To solve these problems, follow these steps:
- Install the Windows Subsystem for Linux (WSL).
- Install docker inside the WSL and use docker inside WSL. Do not use Docker Desktop.
- Install git under WSL and always use git under WSL.
The only downside of this approach is that you cannot use the git tools provide by Visual Studio code, you always have to use the commandline under WSL.
To make proper use of the Python extension for Visual Studio Code, you need to install the python toolchain also outside of docker. First, make sure you have Python 3.12 (a later version should also work). Then execute the following commands from the toplevel directory of this project:
$ python -m venv .venv
$ source .venv/bin/activate
$ pip install -r requirements.txt
The following installation instruction should work under Mac OSX and Linux. Make sure you install all tools mentioned in the list above. Below, you find more detailed instructions for some but not all required tools.
I did not test under Windows, feel free to create a pull request to add instructions for Windows. However, I recommend using the installation via docker under Windows.
On Mac OSX, wasm-micro-runtime
and wabt
are available as brew packages:
$ brew install wasm-micro-runtime
$ brew install wabt
On Linux, there is a package for wabt (at least on Ubuntu) but wasm-micro-runtime
has to be installed from source. See docker/Dockerfile
or the official installation instructions.
First, make sure you have Python 3.12 (a later version should also work). Then execute from the toplevel directory of this project:
$ python -m venv .venv
$ source .venv/bin/activate
$ pip install -r requirements.txt
The compiler relies on some Wasm extension functions to provide input/output functionality.

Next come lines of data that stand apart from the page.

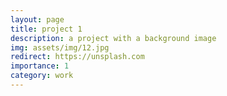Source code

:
 ```yaml
---
layout: page
title: project 1
description: a project with a background image
img: assets/img/12.jpg
redirect: https://unsplash.com
importance: 1
category: work
---
```



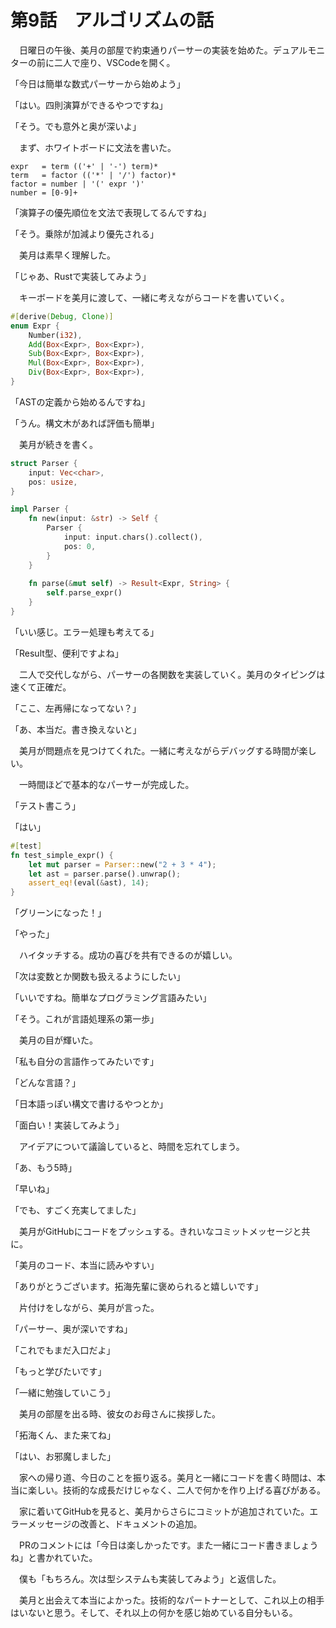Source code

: # 第9話　アルゴリズムの話

　日曜日の午後、美月の部屋で約束通りパーサーの実装を始めた。デュアルモニターの前に二人で座り、VSCodeを開く。

「今日は簡単な数式パーサーから始めよう」

「はい。四則演算ができるやつですね」

「そう。でも意外と奥が深いよ」

　まず、ホワイトボードに文法を書いた。

```
expr   = term (('+' | '-') term)*
term   = factor (('*' | '/') factor)*
factor = number | '(' expr ')'
number = [0-9]+
```

「演算子の優先順位を文法で表現してるんですね」

「そう。乗除が加減より優先される」

　美月は素早く理解した。

「じゃあ、Rustで実装してみよう」

　キーボードを美月に渡して、一緒に考えながらコードを書いていく。

```rust
#[derive(Debug, Clone)]
enum Expr {
    Number(i32),
    Add(Box<Expr>, Box<Expr>),
    Sub(Box<Expr>, Box<Expr>),
    Mul(Box<Expr>, Box<Expr>),
    Div(Box<Expr>, Box<Expr>),
}
```

「ASTの定義から始めるんですね」

「うん。構文木があれば評価も簡単」

　美月が続きを書く。

```rust
struct Parser {
    input: Vec<char>,
    pos: usize,
}

impl Parser {
    fn new(input: &str) -> Self {
        Parser {
            input: input.chars().collect(),
            pos: 0,
        }
    }
    
    fn parse(&mut self) -> Result<Expr, String> {
        self.parse_expr()
    }
}
```

「いい感じ。エラー処理も考えてる」

「Result型、便利ですよね」

　二人で交代しながら、パーサーの各関数を実装していく。美月のタイピングは速くて正確だ。

「ここ、左再帰になってない？」

「あ、本当だ。書き換えないと」

　美月が問題点を見つけてくれた。一緒に考えながらデバッグする時間が楽しい。

　一時間ほどで基本的なパーサーが完成した。

「テスト書こう」

「はい」

```rust
#[test]
fn test_simple_expr() {
    let mut parser = Parser::new("2 + 3 * 4");
    let ast = parser.parse().unwrap();
    assert_eq!(eval(&ast), 14);
}
```

「グリーンになった！」

「やった」

　ハイタッチする。成功の喜びを共有できるのが嬉しい。

「次は変数とか関数も扱えるようにしたい」

「いいですね。簡単なプログラミング言語みたい」

「そう。これが言語処理系の第一歩」

　美月の目が輝いた。

「私も自分の言語作ってみたいです」

「どんな言語？」

「日本語っぽい構文で書けるやつとか」

「面白い！実装してみよう」

　アイデアについて議論していると、時間を忘れてしまう。

「あ、もう5時」

「早いね」

「でも、すごく充実してました」

　美月がGitHubにコードをプッシュする。きれいなコミットメッセージと共に。

「美月のコード、本当に読みやすい」

「ありがとうございます。拓海先輩に褒められると嬉しいです」

　片付けをしながら、美月が言った。

「パーサー、奥が深いですね」

「これでもまだ入口だよ」

「もっと学びたいです」

「一緒に勉強していこう」

　美月の部屋を出る時、彼女のお母さんに挨拶した。

「拓海くん、また来てね」

「はい、お邪魔しました」

　家への帰り道、今日のことを振り返る。美月と一緒にコードを書く時間は、本当に楽しい。技術的な成長だけじゃなく、二人で何かを作り上げる喜びがある。

　家に着いてGitHubを見ると、美月からさらにコミットが追加されていた。エラーメッセージの改善と、ドキュメントの追加。

　PRのコメントには「今日は楽しかったです。また一緒にコード書きましょうね」と書かれていた。

　僕も「もちろん。次は型システムも実装してみよう」と返信した。

　美月と出会えて本当によかった。技術的なパートナーとして、これ以上の相手はいないと思う。そして、それ以上の何かを感じ始めている自分もいる。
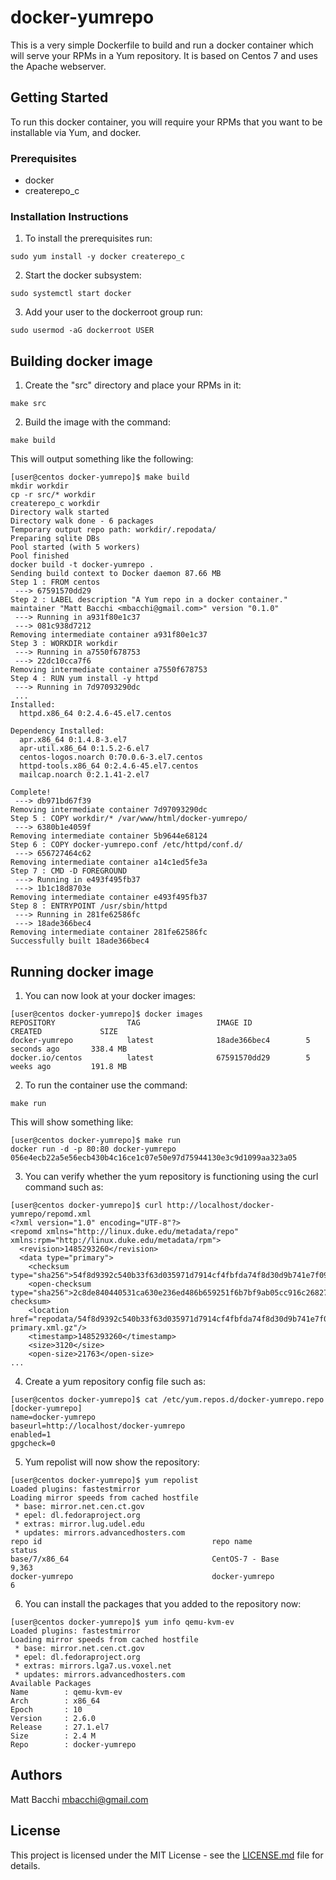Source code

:# docker-yumrepo

This is a very simple Dockerfile to build and run a docker container which will
serve your RPMs in a Yum repository.  It is based on Centos 7 and uses the 
Apache webserver.

## Getting Started

To run this docker container, you will require your RPMs that you want to be
installable via Yum, and docker.

### Prerequisites

* docker
* createrepo_c

### Installation Instructions

1. To install the prerequisites run:

  ```
  sudo yum install -y docker createrepo_c
  ```

2. Start the docker subsystem:

  ```
  sudo systemctl start docker
  ```

3. Add your user to the dockerroot group run:

  ```
  sudo usermod -aG dockerroot USER
  ```

## Building docker image

1. Create the "src" directory and place your RPMs in it:

  ```
  make src
  ```

2. Build the image with the command:

  ```
  make build
  ```

This will output something like the following:

```
[user@centos docker-yumrepo]$ make build
mkdir workdir
cp -r src/* workdir
createrepo_c workdir
Directory walk started
Directory walk done - 6 packages
Temporary output repo path: workdir/.repodata/
Preparing sqlite DBs
Pool started (with 5 workers)
Pool finished
docker build -t docker-yumrepo .
Sending build context to Docker daemon 87.66 MB
Step 1 : FROM centos
 ---> 67591570dd29
Step 2 : LABEL description "A Yum repo in a docker container." maintainer "Matt Bacchi <mbacchi@gmail.com>" version "0.1.0"
 ---> Running in a931f80e1c37
 ---> 081c938d7212
Removing intermediate container a931f80e1c37
Step 3 : WORKDIR workdir
 ---> Running in a7550f678753
 ---> 22dc10cca7f6
Removing intermediate container a7550f678753
Step 4 : RUN yum install -y httpd
 ---> Running in 7d97093290dc
 ...
Installed:
  httpd.x86_64 0:2.4.6-45.el7.centos                                            

Dependency Installed:
  apr.x86_64 0:1.4.8-3.el7                                                      
  apr-util.x86_64 0:1.5.2-6.el7                                                 
  centos-logos.noarch 0:70.0.6-3.el7.centos                                     
  httpd-tools.x86_64 0:2.4.6-45.el7.centos                                      
  mailcap.noarch 0:2.1.41-2.el7                                                 

Complete!
 ---> db971bd67f39
Removing intermediate container 7d97093290dc
Step 5 : COPY workdir/* /var/www/html/docker-yumrepo/
 ---> 6380b1e4059f
Removing intermediate container 5b9644e68124
Step 6 : COPY docker-yumrepo.conf /etc/httpd/conf.d/
 ---> 656727464c62
Removing intermediate container a14c1ed5fe3a
Step 7 : CMD -D FOREGROUND
 ---> Running in e493f495fb37
 ---> 1b1c18d8703e
Removing intermediate container e493f495fb37
Step 8 : ENTRYPOINT /usr/sbin/httpd
 ---> Running in 281fe62586fc
 ---> 18ade366bec4
Removing intermediate container 281fe62586fc
Successfully built 18ade366bec4
```

## Running docker image

1. You can now look at your docker images:

  ```
  [user@centos docker-yumrepo]$ docker images
  REPOSITORY                TAG                 IMAGE ID            CREATED             SIZE
  docker-yumrepo            latest              18ade366bec4        5 seconds ago       338.4 MB
  docker.io/centos          latest              67591570dd29        5 weeks ago         191.8 MB
  ```

2. To run the container use the command:

  ```
  make run
  ```
This will show something like:

  ```
  [user@centos docker-yumrepo]$ make run
  docker run -d -p 80:80 docker-yumrepo
  056e4ecb22a5e56ecb430b4c16ce1c07e50e97d75944130e3c9d1099aa323a05
  ```

3. You can verify whether the yum repository is functioning using  the curl command such as:

  ```
  [user@centos docker-yumrepo]$ curl http://localhost/docker-yumrepo/repomd.xml
  <?xml version="1.0" encoding="UTF-8"?>
  <repomd xmlns="http://linux.duke.edu/metadata/repo" xmlns:rpm="http://linux.duke.edu/metadata/rpm">
    <revision>1485293260</revision>
    <data type="primary">
      <checksum type="sha256">54f8d9392c540b33f63d035971d7914cf4fbfda74f8d30d9b741e7f0945dd239</checksum>
      <open-checksum type="sha256">2c8de840440531ca630e236ed486b659251f6b7bf9ab05cc916c268278335ea8</open-checksum>
      <location href="repodata/54f8d9392c540b33f63d035971d7914cf4fbfda74f8d30d9b741e7f0945dd239-primary.xml.gz"/>
      <timestamp>1485293260</timestamp>
      <size>3120</size>
      <open-size>21763</open-size>
  ...
  ```
4. Create a yum repository config file such as:

  ```
  [user@centos docker-yumrepo]$ cat /etc/yum.repos.d/docker-yumrepo.repo
  [docker-yumrepo]
  name=docker-yumrepo
  baseurl=http://localhost/docker-yumrepo
  enabled=1
  gpgcheck=0
  ```

5. Yum repolist will now show the repository:

  ```
  [user@centos docker-yumrepo]$ yum repolist
  Loaded plugins: fastestmirror
  Loading mirror speeds from cached hostfile
   * base: mirror.net.cen.ct.gov
   * epel: dl.fedoraproject.org
   * extras: mirror.lug.udel.edu
   * updates: mirrors.advancedhosters.com
  repo id                                      repo name                                                            status
  base/7/x86_64                                CentOS-7 - Base                                                       9,363
  docker-yumrepo                               docker-yumrepo                                                            6
  ```

6. You can install the packages that you added to the repository now:
  ```
  [user@centos docker-yumrepo]$ yum info qemu-kvm-ev
  Loaded plugins: fastestmirror
  Loading mirror speeds from cached hostfile
   * base: mirror.net.cen.ct.gov
   * epel: dl.fedoraproject.org
   * extras: mirrors.lga7.us.voxel.net
   * updates: mirrors.advancedhosters.com
  Available Packages
  Name        : qemu-kvm-ev
  Arch        : x86_64
  Epoch       : 10
  Version     : 2.6.0
  Release     : 27.1.el7
  Size        : 2.4 M
  Repo        : docker-yumrepo
  ```

## Authors

Matt Bacchi <mbacchi@gmail.com>

## License

This project is licensed under the MIT License - see the [LICENSE.md](LICENSE.md) file for details.
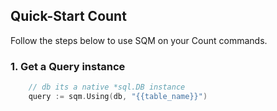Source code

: ## Quick-Start Count

Follow the steps below to use SQM on your Count commands.

### 1. Get a Query instance

```go
    // db its a native *sql.DB instance
    query := sqm.Using(db, "{{table_name}}")
```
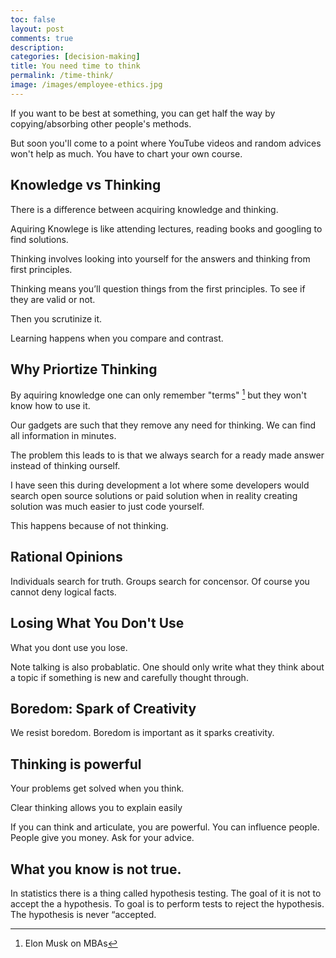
 ```yaml
---
toc: false
layout: post
comments: true
description:
categories: [decision-making]
title: You need time to think
permalink: /time-think/
image: /images/employee-ethics.jpg
---
```


If you want to be best at something, you can get half the way by copying/absorbing other people's methods.

But soon you'll come to a point where YouTube videos and random advices won't help as much. You have to chart your own course.

## Knowledge vs Thinking

There is a difference between acquiring knowledge and thinking.

Aquiring Knowlege is like attending lectures, reading books and googling to find solutions.

Thinking involves looking into yourself for the answers and thinking from first principles.

Thinking means you’ll question things from the first principles. To see if they are valid or not.

Then you scrutinize it.

Learning happens when you compare and contrast.

## Why Priortize Thinking

By aquiring knowledge one can only remember "terms" [^1] but they won't know how to use it.

Our gadgets are such that they remove any need for thinking. We can find all information in minutes.

The problem this leads to is that we always search for a ready made answer instead of thinking ourself.

I have seen this during development a lot where some developers would search open source solutions or paid solution when in reality creating solution was much easier to just code yourself.

This happens because of not thinking.

## Rational Opinions

Individuals search for truth. Groups search for concensor. Of course you cannot deny logical facts.

## Losing What You Don't Use
What you dont use you lose.

Note talking is also probablatic. One should only write what they think about a topic if something is new and carefully thought through.


## Boredom: Spark of Creativity
We resist boredom. Boredom is important as it sparks creativity.


## Thinking is powerful

Your problems get solved when you think.

Clear thinking allows you to explain easily


If you can think and articulate, you are powerful. You can influence people. People give you money. Ask for your advice.

## What you know is not true.

In statistics there is a thing called hypothesis testing. The goal of it is not to accept the a hypothesis. To goal is to perform tests to reject the hypothesis. The hypothesis is never “accepted.

[^1]: Elon Musk on MBAs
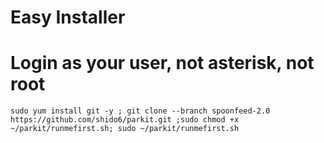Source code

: 
# Easy Installer
# Login as your user, not asterisk, not root

```
sudo yum install git -y ; git clone --branch spoonfeed-2.0 https://github.com/shido6/parkit.git ;sudo chmod +x ~/parkit/runmefirst.sh; sudo ~/parkit/runmefirst.sh

```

Here is how to build the native extension functions for the iwasm virtual machine. To build the native functions, you must checkout the wasm-micro-runtime repositoy via git, even if installed it previously in some other way. After cloning the wasm-micro-runtime repository, switch to the branch that corresponds to the version of iwasm that you installed previously.
- Get the version of iwasm with
iwasm --version
. Suppose the version is 1.3.2. - In the clone of the wasm-micro-runtime repository, switch to the right
branch with
git checkout WAMR-1.3.2
.
After setting up the clone of wasm-micro-runtime this way, execute the
following commands to build the native functions.
Here, PATH_TO_WARM_CHECKOUT
must point to the directory with the clone of
wasm-micro-runtime.
$ cd wasm-support
$ make native WAMR_ROOT_DIR=/PATH_TO_WARM_CHECKOUT
You need to install nodejs and npm first. Then, from the toplevel directory of this project, execute:
$ npm install
The tests of this project rely on the timeout
command. Under Mac,
this is available via brew install coreutils
.
You can now use scripts/run-tests
from the toplevel directory to run all tests.
If this works, your setup is complete.